__Task requirements__.
Search the material below for the string "será". Return every line that holds it.

__Data section__.
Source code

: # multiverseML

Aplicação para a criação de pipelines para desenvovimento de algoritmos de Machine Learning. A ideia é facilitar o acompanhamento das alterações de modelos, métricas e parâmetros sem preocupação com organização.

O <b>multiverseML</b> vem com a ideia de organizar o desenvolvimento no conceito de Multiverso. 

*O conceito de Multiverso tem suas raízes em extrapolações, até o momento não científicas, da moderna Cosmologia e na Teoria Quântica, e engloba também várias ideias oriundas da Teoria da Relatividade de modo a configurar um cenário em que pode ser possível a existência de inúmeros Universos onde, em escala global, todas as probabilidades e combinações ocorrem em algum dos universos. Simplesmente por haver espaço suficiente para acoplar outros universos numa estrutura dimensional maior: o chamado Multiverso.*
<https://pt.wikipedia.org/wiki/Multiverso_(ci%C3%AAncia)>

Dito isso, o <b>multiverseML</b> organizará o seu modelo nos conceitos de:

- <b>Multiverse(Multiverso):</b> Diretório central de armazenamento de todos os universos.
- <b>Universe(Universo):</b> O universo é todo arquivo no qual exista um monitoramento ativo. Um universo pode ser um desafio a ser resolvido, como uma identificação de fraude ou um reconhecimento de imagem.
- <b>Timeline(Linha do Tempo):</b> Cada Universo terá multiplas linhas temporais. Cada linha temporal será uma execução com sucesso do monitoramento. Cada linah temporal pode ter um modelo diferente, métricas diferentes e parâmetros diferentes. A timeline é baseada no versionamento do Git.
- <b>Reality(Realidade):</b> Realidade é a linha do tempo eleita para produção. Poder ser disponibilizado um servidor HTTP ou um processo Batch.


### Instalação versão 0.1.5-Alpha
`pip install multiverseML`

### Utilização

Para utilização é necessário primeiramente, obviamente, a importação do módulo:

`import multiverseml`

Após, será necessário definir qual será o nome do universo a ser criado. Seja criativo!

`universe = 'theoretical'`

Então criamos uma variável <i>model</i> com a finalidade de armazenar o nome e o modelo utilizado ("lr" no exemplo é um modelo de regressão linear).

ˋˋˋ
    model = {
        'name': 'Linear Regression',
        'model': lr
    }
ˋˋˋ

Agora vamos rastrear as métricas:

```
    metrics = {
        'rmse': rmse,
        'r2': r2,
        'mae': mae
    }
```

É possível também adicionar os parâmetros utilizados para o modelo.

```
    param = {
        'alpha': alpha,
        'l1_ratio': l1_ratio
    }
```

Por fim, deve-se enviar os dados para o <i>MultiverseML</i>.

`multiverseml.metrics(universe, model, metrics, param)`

__Response__.
- <b>Timeline(Linha do Tempo):</b> Cada Universo terá multiplas linhas temporais. Cada linha temporal será uma execução com sucesso do monitoramento. Cada linah temporal pode ter um modelo diferente, métricas diferentes e parâmetros diferentes. A timeline é baseada no versionamento do Git.
Após, será necessário definir qual será o nome do universo a ser criado. Seja criativo!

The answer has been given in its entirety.